Dataset extract:

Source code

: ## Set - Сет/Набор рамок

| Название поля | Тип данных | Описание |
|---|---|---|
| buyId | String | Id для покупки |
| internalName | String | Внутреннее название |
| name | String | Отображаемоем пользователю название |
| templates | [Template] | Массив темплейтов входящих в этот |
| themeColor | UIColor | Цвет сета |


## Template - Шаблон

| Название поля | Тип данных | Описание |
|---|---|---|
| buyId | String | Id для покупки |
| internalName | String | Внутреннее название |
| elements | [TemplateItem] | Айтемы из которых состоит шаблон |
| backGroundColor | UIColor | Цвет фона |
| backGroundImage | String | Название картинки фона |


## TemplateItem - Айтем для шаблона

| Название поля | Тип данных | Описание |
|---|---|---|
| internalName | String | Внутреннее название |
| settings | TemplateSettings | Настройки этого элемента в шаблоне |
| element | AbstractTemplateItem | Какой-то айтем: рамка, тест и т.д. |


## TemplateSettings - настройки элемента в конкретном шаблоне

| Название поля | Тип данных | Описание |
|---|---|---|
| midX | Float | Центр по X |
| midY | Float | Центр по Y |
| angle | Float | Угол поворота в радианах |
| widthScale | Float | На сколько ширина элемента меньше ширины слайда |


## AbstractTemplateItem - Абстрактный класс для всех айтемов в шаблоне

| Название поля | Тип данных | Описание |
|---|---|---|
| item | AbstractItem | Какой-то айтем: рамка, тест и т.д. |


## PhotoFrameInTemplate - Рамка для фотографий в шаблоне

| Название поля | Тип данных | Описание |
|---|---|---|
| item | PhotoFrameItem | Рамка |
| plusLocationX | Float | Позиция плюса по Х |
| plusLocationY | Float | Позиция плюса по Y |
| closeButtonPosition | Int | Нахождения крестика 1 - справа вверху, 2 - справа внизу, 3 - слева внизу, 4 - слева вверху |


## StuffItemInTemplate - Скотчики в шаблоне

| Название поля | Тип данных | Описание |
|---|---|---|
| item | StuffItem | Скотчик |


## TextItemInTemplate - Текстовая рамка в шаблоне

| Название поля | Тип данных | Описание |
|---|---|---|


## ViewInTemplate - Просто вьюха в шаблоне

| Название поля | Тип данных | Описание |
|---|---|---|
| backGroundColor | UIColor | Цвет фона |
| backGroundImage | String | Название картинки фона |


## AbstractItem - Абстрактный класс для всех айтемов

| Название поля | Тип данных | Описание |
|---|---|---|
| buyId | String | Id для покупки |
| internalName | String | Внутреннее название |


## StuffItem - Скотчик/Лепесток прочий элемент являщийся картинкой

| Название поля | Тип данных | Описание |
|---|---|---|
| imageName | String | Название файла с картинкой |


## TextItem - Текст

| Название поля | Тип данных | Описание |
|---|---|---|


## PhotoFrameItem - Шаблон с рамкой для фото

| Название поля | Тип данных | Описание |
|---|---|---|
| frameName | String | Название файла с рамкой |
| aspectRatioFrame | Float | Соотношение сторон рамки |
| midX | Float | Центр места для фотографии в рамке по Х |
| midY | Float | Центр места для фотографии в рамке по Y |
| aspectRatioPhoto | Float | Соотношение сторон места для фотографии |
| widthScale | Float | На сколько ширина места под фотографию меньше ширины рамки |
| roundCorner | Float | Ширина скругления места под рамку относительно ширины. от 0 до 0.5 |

Work task: Within the data above, how many lines include the string "фотографии"? Answer with the number by itself.

Output for this exercise: 3